Cheap double entendres check. Fast cars, check. Yellow cars, check. Squad of yea-saying firangs, check. Excessive panting and desperate feeling-up, check. Skinny chicks with tiny décolletage spilling out of tinier bikini tops, check. Scenes ripped off from Hollywood, check. Scorpion symbolism, check. Bipasha Basu, check. Yes, it’s an Abbas-Mustan film. And the fact that the film proudly declares its brand partner as Sunsilk, and news partner as India TV, tells us just how lowbrow it is.
Littered with clichés ranging from “Revenge is a dish best served cold” to “Promises are made to be broken”, Race 2 doesn’t even make a pretence of doing anything new. This time, the kings of rotten pulp are brazen enough to lift the entire sword-fighting sequence out of The Mask of Zorro, complete with the music.

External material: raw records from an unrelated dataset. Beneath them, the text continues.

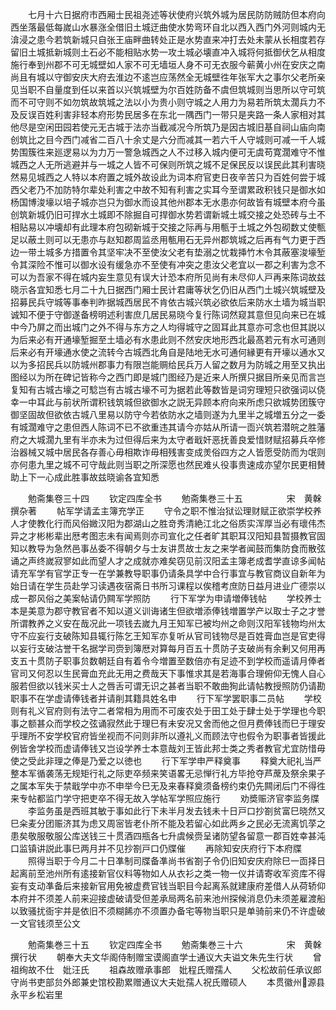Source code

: <!-- { "loadSidebar": true } -->
　　七月十六日据府市西厢士民祖尧述等状使府兴筑外城为居民防防贼防但本府向西坐落最低每嵗山水暴涨全借旧土城迂曲使水势弯环自北以西入西门外河则城内无渰浸之患今若筑新城只自张王庙畔曲转处正是水势直来冲打去处未蒙从长相度若存留旧土城抵新城则土石必不能相贴水势一攻土城必壊直冲入城将何抵御伏乞从相度施行奉到州郡不可无城壁如人家不可无墙垣人身不可无衣服今蕲黄小州在安庆之南尚且有城以守御安庆大府去淮边不逺岂应荡然全无城壁徃年张军大之事尔父老所亲见当职不自量度到任以来首以兴筑城壁为尔百姓防备不虞但筑城则当思所以守可筑而不可守则不如勿筑故筑城之法以小为贵小则守城之人用力为易若所筑太濶兵力不及反误百姓利害非轻本府形势民居多在东北一隅西门一带只是夹路一条人家相对其他尽是空闲田园若使元无古城于法亦当截减况今所筑乃是因古城旧基自祠山庙向南创筑比之目今西门减省二百八十余丈是六分而减其一若六千人守城则可减一千人城势围簇徃来廵逻易以为力万一警急城西之人不过移入城内便可无虞苟寛濶难守不惟城西之人无所逃避并与一城之人皆不可保则所筑之城不足保民反以误民此其利害晓然易见城西之人特以本府置之城外故设此为词本府官吏日夜辛苦只为百姓何尝于城西父老乃不加防特尔辈处利害之中故不知有利害之实耳今至谓累政积钱只是御水如杨国博浚壕以培子城亦岂只为御水而设其他州郡本无水患亦何故皆有城壁本府今虽创筑新城仍旧可捍水土城即不除掘自可捍御水势若谓新城土城交接之处恐砖与土不相贴易以冲壊却有此理本府包砌新城于交接之际再与用甎于土城之外包砌数丈使甎足以蔽土则可以无患亦与赵知郡周监丞用甎用石无异州郡筑城之后再有气力更于西边一带土城多方措置令其坚牢决不至使汝父老有垫溺之忧栽挿竹木令其蔽塞浚壕堑令其深险不惟可以御水设有缓急亦不至使有冲突之患汝父老宜以一郡之利害为念不可以为吾家不得在城内妄生意见有误大计恐本府所见尚有未尽仰人戸再来陈词故兹晓示各宜知悉七月二十九日据西门厢士民计君庸等状乞仍旧从西门土城兴筑城壁及招募民兵守城等事奉判昨据城西居民不肯依古城兴筑必欲依后来防水土墙为城当职诚知不便于守御遂备榜明述利害庶几居民易晓今复行陈词然窥其意但见向来已在城中今乃屏之而出城门之外不得与东方之人均得城守之固耳此其意亦可念也但其説以为后来必有开通壕堑掘至土墙必有水患此则不然安庆地形西北最髙若元有水可通则后来必有开壕通水使之流转今古城西北角自是陆地无水可通何縁更有开壕以通水又以为多招民兵以防城州郡事力有限岂能赒给民兵万人留之数月为防城之用至又执出图经以为所在碑记皆称今之西门即是城门图经乃是近来人所撰只据目所亲见而言岂复知有古城古壕之可騐岂有古城古壕不可为据若此等数皆是词穷理短只欲强词以侥幸一中耳此与前状所谓积钱筑城但欲御水之説无异顾本府向来所虑只欲城势团簇守御坚固故但欲依古城八里易以防守今若依防水之墙则遂为九里半之城増五分之一委有城濶难守之患但西人陈词不已不欲重违其请今亦姑从所请一靣兴筑若潜皖之胜藩府之大城濶九里有半亦未为过但得后来为太守者戢奸恶抚善良爱惜财赋招募兵卒修治器械又城中居民各存善心毋相欺诈毋相残害变成羙俗四方之人皆愿受防而为氓则亦何患九里之城不可守哉此则当职之所深愿也然民难乆役事贵速成亦望尔民更相賛助上下一心成此胜事故兹晓谕各宜知悉













　　勉斋集卷三十四
　　钦定四库全书
　　勉斋集巻三十五　　　　　宋　黄榦　撰杂著
　　帖军学请孟主簿充学正
　　守令之职不惟治狱讼理财赋正欲崇学校养人才使教化行而风俗媺汉阳为郡湖山之胜竒秀清絶江北之俗质实浑厚当必有瓌伟杰异之才彬彬辈出厯考图志未有闻焉则亦司宣化之任者旷其职耳汉阳知县暂摄教官固知以教导为急然邑事丛委不得朝夕与士友讲贯故士友之来学者闻鼓而集防食而散弦诵之声终嵗寂寥如此而望人才之成就亦难矣窃见前汉阳孟主簿老成耆学直谅多闻帖请充军学有官学正专一在学兼教导职事仍请条具学中合行事宜与教官商议自新年为始日请在学生员赴学习读遇夜宿斋日书所习课程以俟稽考庶防日益月进业广德崇以成一郡风俗之美案帖请仍闗军学照防
　　行下军学为申请増俸钱帖
　　学校养士本是美意为郡守教官者不知以道义训诲诸生但欲増添俸钱増置学产以取士子之才誉所谓教养之义安在哉况此一项钱去嵗九月王知军已被均州之命则汉阳军钱物均州太守不应妄行支破陈知县辄行陈乞王知军亦复听从官司钱物尽是百姓膏血岂是官吏得以妄行支破沽誉干名据学司赍到簿厯对算每月百五十贯防子支破尚有余剰又何用再支五十贯防子职事贠数朝廷自有着令今増置至数倍亦有足迹不到学校而遥请月俸者官司又何忍以生民膏血充此无用之费哉天下事惟求其是若海事合理俯仰无愧人自心服若但欲以钱米买士人之唇舌可谓无识之甚者当职不敢曲狥此请帖教授照防仍请勘职事不在学虚请俸钱者并请削其籍具姓名申
　　行下军学罢职事二员帖
　　学校则有礼义官府则有法守二者常相为用而不可废农处于田工处于肆士处于学理也今职事之额甚众而学校之弦诵寂然此于理巳有未安况又舍而他之但月费俸钱而巳于理安乎理所不安学校官府皆坐视而不问则非所以遵礼义而顾法守也假令为职事者皆援此例皆舍学校而虚请俸钱又岂设学养士本意哉刘王皆此邦士类之秀者教官尤宜防惜毋使之受此非理之俸是乃爱之以徳也
　　行下军学申严释奠事
　　释奠大祀礼当严整本军循袭荡无规矩行礼之际吏卒频来笑语畧无忌惮行礼方毕抢夺芦蓆及祭余果子之属本军失于禁戢学中亦不申举今巳无及来春释奠须备榜约束仍先闗闭后门不得徃来专帖都监门学守把吏卒不得无故入学帖军学照应施行
　　劝奬赈济官李监务牒
　　李监务虽是西班其敏于事如此行下未半月发去钱未十日戸口抄劄贫富巳晓然又巳籴麦分团赈济其为虑又周宻皆老仆所不能及若留心如此两乡之民必无流离饥莩之患矣敬服敬服公库送钱三十贯酒四瓶各七升虞候赍呈诸防望各留意一郡百姓幸甚沌口监镇讲説此事巳两月并不见抄劄戸口仍牒催
　　再除知安庆府行下本府牒
　　照得当职于今月二十日凖制司牒备凖尚书省劄子令仍旧知安庆府除巳一靣择日起离前至池州所有逺接新官仪料等物如人从衣衫之类一物一仪并请寄收军资库不得妄有支动凖备后来接新官用免被虚费官钱当职目今起离系就建康府差借人从荷轿仰本府并不须差人前来迎接虚破请受但差承局两名前来池州探候消息仍未须差雇渡船以致骚扰衙宇并是依旧不须糊餙亦不须置办备宅等物当职只是单骑前来仍不许虚破一文官钱须至公文

　　勉斋集巻三十五
　　钦定四库全书
　　勉斋集巻三十六　　　　　宋　黄榦　撰行状
　　朝奉大夫文华阁侍制赠宝谟阁直学士通议大夫谥文朱先生行状
　　曾祖绚故不仕　妣汪氏
　　祖森故赠承事郎　妣程氏赠孺人
　　父松故前任承议郎守尚书吏部贠外郎兼史馆校勘累赠通议大夫妣孺人祝氏赠硕人
　　本贯徽州源县永平乡松岩里
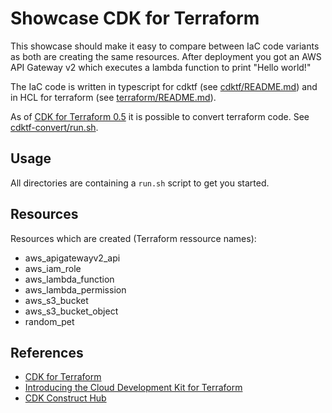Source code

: # Showcase CDK for Terraform

This showcase should make it easy to compare between IaC code variants as both are creating the same resources. After deployment you got an AWS API Gateway v2 which executes a lambda function to print "Hello world!"

The IaC code is written in typescript for cdktf (see [cdktf/README.md](cdktf/README.md)) and in HCL for terraform (see [terraform/README.md](terraform/README.md)).

As of [CDK for Terraform 0.5](https://www.hashicorp.com/blog/announcing-cdk-for-terraform-0-5) it is possible to convert terraform code. See [cdktf-convert/run.sh](cdktf-convert/run.sh).

## Usage

All directories are containing a `run.sh` script to get you started.

## Resources

Resources which are created (Terraform ressource names):

- aws_apigatewayv2_api
- aws_iam_role
- aws_lambda_function
- aws_lambda_permission
- aws_s3_bucket
- aws_s3_bucket_object
- random_pet

## References

- [CDK for Terraform](https://www.hashicorp.com/blog/cdk-for-terraform-enabling-python-and-typescript-support)
- [Introducing the Cloud Development Kit for Terraform](https://aws.amazon.com/blogs/developer/introducing-the-cloud-development-kit-for-terraform-preview)
- [CDK Construct Hub](https://constructs.dev/)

Do you really need to know what the plot is? Well, obviously, it involves a bunch of rich people who strut about with a bunch of mannequins. Everyone sleeps with everyone else, and whenever they run out of things to say, they all dance together. A breathless narrative explains to us just how clever each of these bloodhounds are, and our only respite from the knowing smiles, rippling muscles, grinding torsos and exposed navels comes through gadgets. Every now and then, the camera focuses on impossible gadgets with hidden sensors, and we’re allowed to keep ourselves occupied in guessing what is connected to what, and how the filmmakers intend to explain all of it.
As if it weren’t bad enough that every film made by this director duo in the past decade has had exactly the same story, they’re now making sure each of these spawns sequels that are held together by a mess of crossings and double-crossings. The only thing that changes is the name of each character. Even the cast appears to have got repetitive.
By the time the interval approaches, about five hammed revelations into the story, most of the audience is half-asleep. Even the sounds of screeching tyres, fisticuffs, raunchy romps, and gunshots have blended into a hum, thanks to the frequency of their employment. Just in case the convoluted story of Armaan Malik (John Abraham), his nymphomaniac sister (Deepika Padukone), his kleptomaniac girlfriend Omisha (Jacqueline Fernandez), and their intense acquaintance Ranveer (Saif Ali Khan) gets too heavy for us, the filmmakers thoughtfully provide us with comic relief through Anil Kapoor and Ameesha Patel. It would suffice to say the ploy backfires.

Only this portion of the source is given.